I’ve been hunting boucherouite rugs for ages now. My search continues, namely because the common price point for antique boucherouite rugs is well beyond my budget. That said, I keep looking on the off chance that someone on eBay or Etsy will sell one for a steal. West Elm recently started selling one-of-a-kind rugs from Morocco, and I just noticed a section for boucherouite rugs . . . under $500! While they’re on the smaller side (approx. 4 x 7 feet), they’re still stunning, and for a seriously time-intensive handmade rug, they’re well priced. Because they’re one of a kind, you don’t get to pick your style, but if you did, that purple sucker (or the harlequin/diamond style) would be mine. Click here to check out these boucherouite¬†rugs on West Elm and order online.¬†xo, grace

  1. I’ve heared of these…how are they made….fabric scraps pulled through a burlap backing? Are they silk? That would feel dream underfoot.

  2. christine says:

    They look homemade….not sure about the patterns but love the colour. x

  3. Christina Newhard says:

    These are gorgeous. Any chance the good people at design*sponge can find a DIY tutorial on these?

    I’ve been working on making rag rugs at home (crocheted) but these are especially lovely.

  4. shara says:

    i am lucky enough to have bought some of these in tangier. they are all kinds of fabric scraps. i bought ours for approx 20$, but brining them back on the plane cost an arm and leg. also- they do especially well in the washing machine!

  5. Brin says:

    Moroccan Boucherouites are common utilitarian rugs made in all regions of Morocco woven of recycled cloth, most often cotton clothing and other various fibers.
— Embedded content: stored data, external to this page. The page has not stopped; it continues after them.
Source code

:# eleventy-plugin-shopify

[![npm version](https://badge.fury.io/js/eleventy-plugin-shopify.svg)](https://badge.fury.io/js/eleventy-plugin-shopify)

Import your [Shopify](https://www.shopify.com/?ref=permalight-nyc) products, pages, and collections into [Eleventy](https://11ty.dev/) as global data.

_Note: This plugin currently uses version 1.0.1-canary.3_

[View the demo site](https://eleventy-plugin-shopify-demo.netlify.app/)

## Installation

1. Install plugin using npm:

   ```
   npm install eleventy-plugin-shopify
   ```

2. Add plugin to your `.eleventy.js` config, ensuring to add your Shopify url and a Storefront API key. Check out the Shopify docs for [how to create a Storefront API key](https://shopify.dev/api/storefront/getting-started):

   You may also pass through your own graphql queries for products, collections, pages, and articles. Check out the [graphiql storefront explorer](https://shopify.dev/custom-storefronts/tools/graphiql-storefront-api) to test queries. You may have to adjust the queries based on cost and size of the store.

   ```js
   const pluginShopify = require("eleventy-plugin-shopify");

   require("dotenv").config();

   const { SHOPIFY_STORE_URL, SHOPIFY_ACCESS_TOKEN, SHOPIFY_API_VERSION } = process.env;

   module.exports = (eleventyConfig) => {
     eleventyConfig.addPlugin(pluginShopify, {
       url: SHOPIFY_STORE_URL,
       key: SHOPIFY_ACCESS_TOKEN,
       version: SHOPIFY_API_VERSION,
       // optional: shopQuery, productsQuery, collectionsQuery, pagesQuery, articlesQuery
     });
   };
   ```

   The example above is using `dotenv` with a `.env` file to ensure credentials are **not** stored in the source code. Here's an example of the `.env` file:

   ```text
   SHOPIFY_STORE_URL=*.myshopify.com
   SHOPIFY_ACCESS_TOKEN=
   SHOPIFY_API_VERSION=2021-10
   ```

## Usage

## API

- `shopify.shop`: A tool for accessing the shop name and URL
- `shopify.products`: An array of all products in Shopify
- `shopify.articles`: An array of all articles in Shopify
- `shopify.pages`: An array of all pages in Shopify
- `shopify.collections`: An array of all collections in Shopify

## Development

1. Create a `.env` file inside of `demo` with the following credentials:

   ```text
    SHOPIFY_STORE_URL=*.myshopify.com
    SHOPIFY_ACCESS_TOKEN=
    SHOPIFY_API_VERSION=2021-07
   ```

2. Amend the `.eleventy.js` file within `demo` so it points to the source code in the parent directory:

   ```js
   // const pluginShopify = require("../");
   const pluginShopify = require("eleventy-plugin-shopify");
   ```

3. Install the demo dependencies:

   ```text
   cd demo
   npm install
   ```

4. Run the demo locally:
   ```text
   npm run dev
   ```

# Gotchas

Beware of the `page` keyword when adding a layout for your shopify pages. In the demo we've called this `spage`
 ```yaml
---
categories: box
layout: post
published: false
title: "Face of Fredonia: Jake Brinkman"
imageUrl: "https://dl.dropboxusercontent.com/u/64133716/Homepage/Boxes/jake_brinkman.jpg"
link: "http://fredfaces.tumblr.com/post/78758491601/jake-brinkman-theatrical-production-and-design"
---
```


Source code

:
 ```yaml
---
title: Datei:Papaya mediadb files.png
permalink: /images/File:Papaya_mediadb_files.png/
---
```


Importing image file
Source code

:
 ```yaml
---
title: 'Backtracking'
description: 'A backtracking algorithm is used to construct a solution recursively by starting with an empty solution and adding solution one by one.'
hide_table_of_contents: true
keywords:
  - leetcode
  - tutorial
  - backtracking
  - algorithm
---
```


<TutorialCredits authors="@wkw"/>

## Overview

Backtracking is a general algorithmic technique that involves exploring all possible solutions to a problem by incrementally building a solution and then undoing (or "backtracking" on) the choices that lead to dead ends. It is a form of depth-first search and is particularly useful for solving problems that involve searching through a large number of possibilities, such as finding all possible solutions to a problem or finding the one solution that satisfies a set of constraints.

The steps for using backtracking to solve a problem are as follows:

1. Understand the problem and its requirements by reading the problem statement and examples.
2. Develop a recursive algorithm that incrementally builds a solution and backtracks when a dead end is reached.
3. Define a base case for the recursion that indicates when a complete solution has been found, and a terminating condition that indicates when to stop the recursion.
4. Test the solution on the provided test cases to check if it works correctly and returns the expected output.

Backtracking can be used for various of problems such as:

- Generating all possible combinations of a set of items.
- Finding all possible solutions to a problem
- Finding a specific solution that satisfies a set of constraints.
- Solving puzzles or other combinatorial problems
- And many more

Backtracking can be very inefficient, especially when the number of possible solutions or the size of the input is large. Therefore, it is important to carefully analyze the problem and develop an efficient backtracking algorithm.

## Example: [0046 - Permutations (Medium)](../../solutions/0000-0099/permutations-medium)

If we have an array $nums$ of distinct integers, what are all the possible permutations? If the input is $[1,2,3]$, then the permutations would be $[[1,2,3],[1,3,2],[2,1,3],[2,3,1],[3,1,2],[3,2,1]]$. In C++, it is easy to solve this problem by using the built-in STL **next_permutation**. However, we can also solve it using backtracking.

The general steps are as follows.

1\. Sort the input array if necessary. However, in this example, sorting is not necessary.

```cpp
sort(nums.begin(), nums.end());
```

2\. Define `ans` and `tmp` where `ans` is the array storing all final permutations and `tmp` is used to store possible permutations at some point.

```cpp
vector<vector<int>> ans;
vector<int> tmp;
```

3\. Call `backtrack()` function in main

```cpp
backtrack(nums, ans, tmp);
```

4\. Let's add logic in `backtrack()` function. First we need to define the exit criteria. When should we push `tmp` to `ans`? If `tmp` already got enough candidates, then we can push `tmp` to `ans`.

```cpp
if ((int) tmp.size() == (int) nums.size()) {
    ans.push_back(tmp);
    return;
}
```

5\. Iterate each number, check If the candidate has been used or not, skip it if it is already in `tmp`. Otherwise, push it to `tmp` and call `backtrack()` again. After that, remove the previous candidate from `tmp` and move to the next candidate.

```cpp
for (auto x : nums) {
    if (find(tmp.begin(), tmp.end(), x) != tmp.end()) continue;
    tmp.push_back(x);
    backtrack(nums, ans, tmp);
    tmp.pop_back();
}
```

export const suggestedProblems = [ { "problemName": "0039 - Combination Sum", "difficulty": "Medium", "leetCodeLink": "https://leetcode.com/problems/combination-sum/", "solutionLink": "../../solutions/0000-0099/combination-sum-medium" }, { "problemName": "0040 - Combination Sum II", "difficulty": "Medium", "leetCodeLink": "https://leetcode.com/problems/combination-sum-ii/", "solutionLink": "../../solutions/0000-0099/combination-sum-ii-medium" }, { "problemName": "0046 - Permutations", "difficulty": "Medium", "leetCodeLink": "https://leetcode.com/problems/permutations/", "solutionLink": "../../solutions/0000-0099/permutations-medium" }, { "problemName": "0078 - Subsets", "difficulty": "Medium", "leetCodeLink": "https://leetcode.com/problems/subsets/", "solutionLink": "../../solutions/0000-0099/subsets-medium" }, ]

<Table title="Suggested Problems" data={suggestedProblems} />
Some of the patterns are more extreme artistic examples, while others take on a more traditional aesthetic. Many Berber homes use them in entryways to ward off negative energy and evil spirits.

    It’s worth noting that West Elm’s most recent Moroccan “found” story are all newly woven carpets, so do not have the value of a vintage piece. As a dealer of vintage Moroccan carpets here in Brooklyn, I’m pleased they’re shedding light on the beauty of Moroccan carpets but the entire collection is new, hence lacks the character and soul found in vintage pieces.

  6. Terry says:

    consider making your own. it’s not hard and then you can have several.

    1. Grace Bonney says:


      High quality boucherite rugs are anything but easy and simple. DIY rag rugs are possible but these are an entirely different venture and if you’ve ever seen this type of rug- or the actual process- in person you’d know to suggest a DIY version is pretty much impossible. We’ve seen this done in person and it takes an incredible amount of skill and craftsmanship.


      1. Laura says:

        I just started making one this weekend! It does take a lot of time and effort, but it’s totally worth it! And the work itself is fun and creatively rewarding since you’re turning something unusable into something new and useful and beautiful. Grace, it’s obviously not impossible to do it yourself because the people who make these do it themselves too! And they don’t make their first rug already having “an incredible amount of skill and craftsmanship.” I say go for it! If you put the work in, the skill and craftsmanship will follow, and you’ll have something gorgeous to show for it!

  7. julie cullum says:


    I live in Morocco and am always hunting for AND finding boucherouite and beni ourain rugs and handira (aren’t I lucky!)
    If anybody wants to see photos, please feel free to drop me a line

  8. Bouly says:

    I feel you! I’ve been searching for an affordable boucherouite for ages, I finally found amazing pieces on , they have amazing rugs! I literally wanted them all! They also gave an Instagram page ‘carpetenvy’.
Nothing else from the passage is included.